EXERCISE OBJECTIVE
Take the material below and reproduce, word for word, only the lines from the line with "- TanStack Query for data fetching" through the line with "### ✅ Phase 6: Playwright".

EXCERPTED DATA
↓
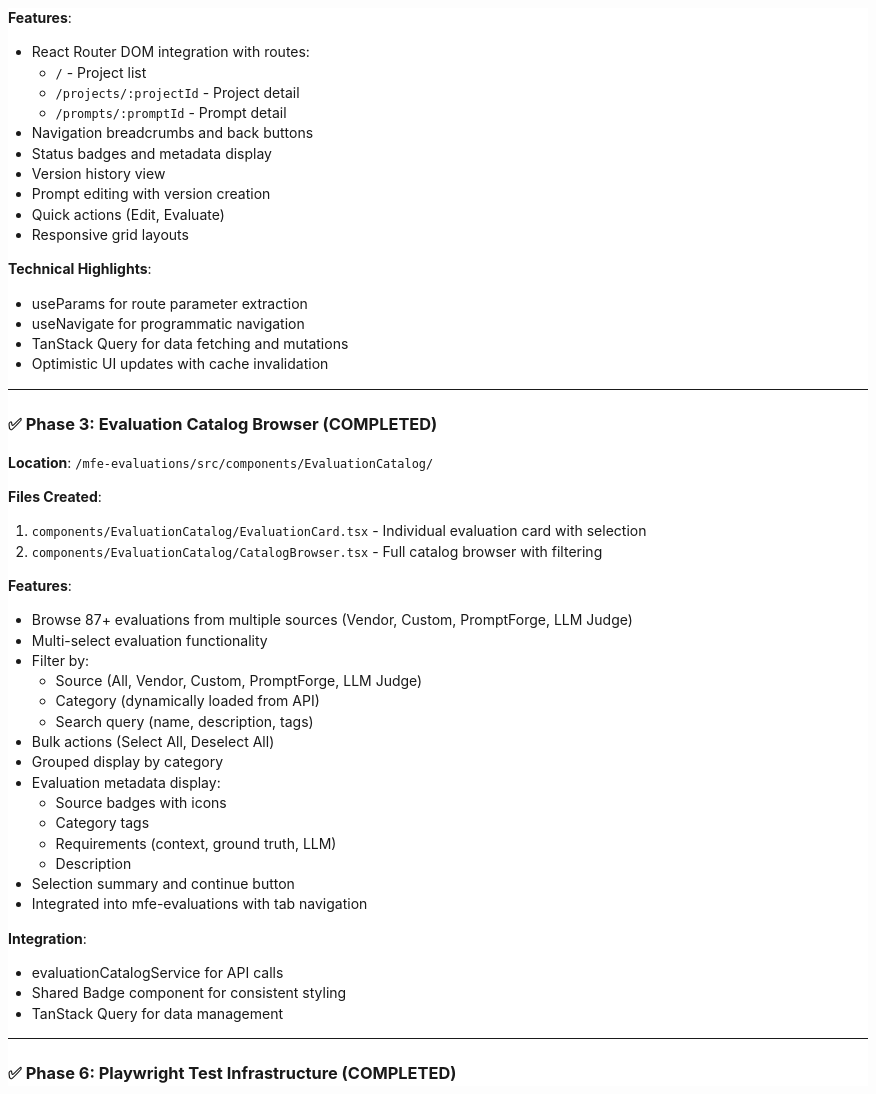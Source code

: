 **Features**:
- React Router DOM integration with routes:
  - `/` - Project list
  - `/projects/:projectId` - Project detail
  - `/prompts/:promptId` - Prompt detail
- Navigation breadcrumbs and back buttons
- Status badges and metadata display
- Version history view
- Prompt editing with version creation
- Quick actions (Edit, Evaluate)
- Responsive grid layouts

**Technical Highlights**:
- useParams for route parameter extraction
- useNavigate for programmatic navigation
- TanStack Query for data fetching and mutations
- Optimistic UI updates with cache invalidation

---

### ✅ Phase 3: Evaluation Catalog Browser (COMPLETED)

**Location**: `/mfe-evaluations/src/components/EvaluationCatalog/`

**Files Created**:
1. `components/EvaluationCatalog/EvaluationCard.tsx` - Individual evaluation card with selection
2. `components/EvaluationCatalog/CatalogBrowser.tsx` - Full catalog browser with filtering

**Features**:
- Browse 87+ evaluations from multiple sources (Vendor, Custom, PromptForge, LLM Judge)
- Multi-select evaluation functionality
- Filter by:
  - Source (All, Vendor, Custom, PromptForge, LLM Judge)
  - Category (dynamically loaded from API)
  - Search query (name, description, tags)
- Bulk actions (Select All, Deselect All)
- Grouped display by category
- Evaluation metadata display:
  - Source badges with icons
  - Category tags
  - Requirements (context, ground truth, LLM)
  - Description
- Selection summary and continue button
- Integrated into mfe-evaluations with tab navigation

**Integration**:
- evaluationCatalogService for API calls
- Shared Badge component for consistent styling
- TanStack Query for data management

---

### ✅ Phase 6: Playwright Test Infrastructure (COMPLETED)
↑
↓
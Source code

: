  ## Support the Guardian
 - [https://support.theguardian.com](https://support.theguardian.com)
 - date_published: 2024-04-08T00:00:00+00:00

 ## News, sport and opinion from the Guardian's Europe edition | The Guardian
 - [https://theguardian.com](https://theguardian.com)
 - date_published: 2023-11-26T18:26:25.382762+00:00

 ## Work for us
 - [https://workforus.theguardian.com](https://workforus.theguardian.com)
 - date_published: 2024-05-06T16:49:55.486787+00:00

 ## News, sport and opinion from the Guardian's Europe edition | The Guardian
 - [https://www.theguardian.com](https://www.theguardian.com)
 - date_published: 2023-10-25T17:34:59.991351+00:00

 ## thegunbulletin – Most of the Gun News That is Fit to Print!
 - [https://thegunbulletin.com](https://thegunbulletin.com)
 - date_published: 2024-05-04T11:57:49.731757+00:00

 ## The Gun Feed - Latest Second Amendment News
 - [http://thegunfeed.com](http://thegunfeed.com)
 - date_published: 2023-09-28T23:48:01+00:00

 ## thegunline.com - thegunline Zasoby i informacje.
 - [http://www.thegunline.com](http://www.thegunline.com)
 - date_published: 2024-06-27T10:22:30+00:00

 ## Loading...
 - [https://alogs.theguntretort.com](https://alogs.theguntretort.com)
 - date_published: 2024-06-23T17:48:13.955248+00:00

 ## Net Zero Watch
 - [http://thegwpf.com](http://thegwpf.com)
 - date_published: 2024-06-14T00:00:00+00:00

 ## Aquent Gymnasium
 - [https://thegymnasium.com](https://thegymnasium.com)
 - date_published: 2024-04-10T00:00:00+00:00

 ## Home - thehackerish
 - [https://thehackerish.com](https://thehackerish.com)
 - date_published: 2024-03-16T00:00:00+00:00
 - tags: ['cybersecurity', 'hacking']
↑
ANSWER FOR THE TASK
- TanStack Query for data fetching and mutations
- Optimistic UI updates with cache invalidation

---

### ✅ Phase 3: Evaluation Catalog Browser (COMPLETED)

**Location**: `/mfe-evaluations/src/components/EvaluationCatalog/`

**Files Created**:
1. `components/EvaluationCatalog/EvaluationCard.tsx` - Individual evaluation card with selection
2. `components/EvaluationCatalog/CatalogBrowser.tsx` - Full catalog browser with filtering

**Features**:
- Browse 87+ evaluations from multiple sources (Vendor, Custom, PromptForge, LLM Judge)
- Multi-select evaluation functionality
- Filter by:
  - Source (All, Vendor, Custom, PromptForge, LLM Judge)
  - Category (dynamically loaded from API)
  - Search query (name, description, tags)
- Bulk actions (Select All, Deselect All)
- Grouped display by category
- Evaluation metadata display:
  - Source badges with icons
  - Category tags
  - Requirements (context, ground truth, LLM)
  - Description
- Selection summary and continue button
- Integrated into mfe-evaluations with tab navigation

**Integration**:
- evaluationCatalogService for API calls
- Shared Badge component for consistent styling
- TanStack Query for data management

---

### ✅ Phase 6: Playwright Test Infrastructure (COMPLETED)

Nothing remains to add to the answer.